WORK TO COMPLETE:
Search each line below for "component", then return the lines where it appears.

(Dataset entries)

........

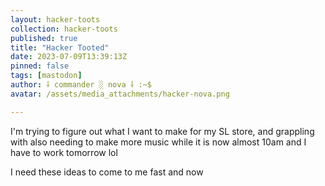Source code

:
 ```yaml
---
layout: hacker-toots
collection: hacker-toots
published: true
title: "Hacker Tooted"
date: 2023-07-09T13:39:13Z
pinned: false
tags: [mastodon]
author: ⸸ commander ░ nova ⸸ :~$
avatar: /assets/media_attachments/hacker-nova.png

---
```


<p>I&#39;m trying to figure out what I want to make for my SL store, and grappling with also needing to make more music while it is now almost 10am and I have to work tomorrow lol</p><p>I need these ideas to come to me fast and now</p>


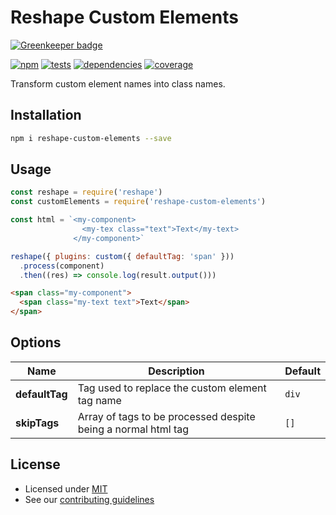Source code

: # Reshape Custom Elements

[![Greenkeeper badge](https://badges.greenkeeper.io/reshape/custom-elements.svg)](https://greenkeeper.io/)

[![npm](https://img.shields.io/npm/v/reshape-custom-elements.svg?style=flat-square)](https://npmjs.com/package/reshape-custom-elements)
[![tests](https://img.shields.io/travis/reshape/custom-elements.svg?style=flat-square)](https://travis-ci.org/reshape/custom-elements?branch=master)
[![dependencies](https://img.shields.io/david/reshape/custom-elements.svg?style=flat-square)](https://david-dm.org/reshape/custom-elements)
[![coverage](https://img.shields.io/coveralls/reshape/custom-elements.svg?style=flat-square)](https://coveralls.io/r/reshape/custom-elements?branch=master)

Transform custom element names into class names.

## Installation

```sh
npm i reshape-custom-elements --save
```

## Usage

```js
const reshape = require('reshape')
const customElements = require('reshape-custom-elements')

const html = `<my-component>
                <my-tex class="text">Text</my-text>
              </my-component>`

reshape({ plugins: custom({ defaultTag: 'span' }))
  .process(component)
  .then((res) => console.log(result.output()))
```

```html
<span class="my-component">
  <span class="my-text text">Text</span>
</span>
```

## Options

| Name | Description | Default |
| ---- | ----------- | ------- |
| **defaultTag** | Tag used to replace the custom element tag name | `div` |
| **skipTags** | Array of tags to be processed despite being a normal html tag | `[]`

## License

- Licensed under [MIT](LICENCE.md)
- See our [contributing guidelines](contributing.md)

........

ANSWER TO THIS PROBLEM:
const html = `<my-component>
              </my-component>`
  .process(component)
<span class="my-component">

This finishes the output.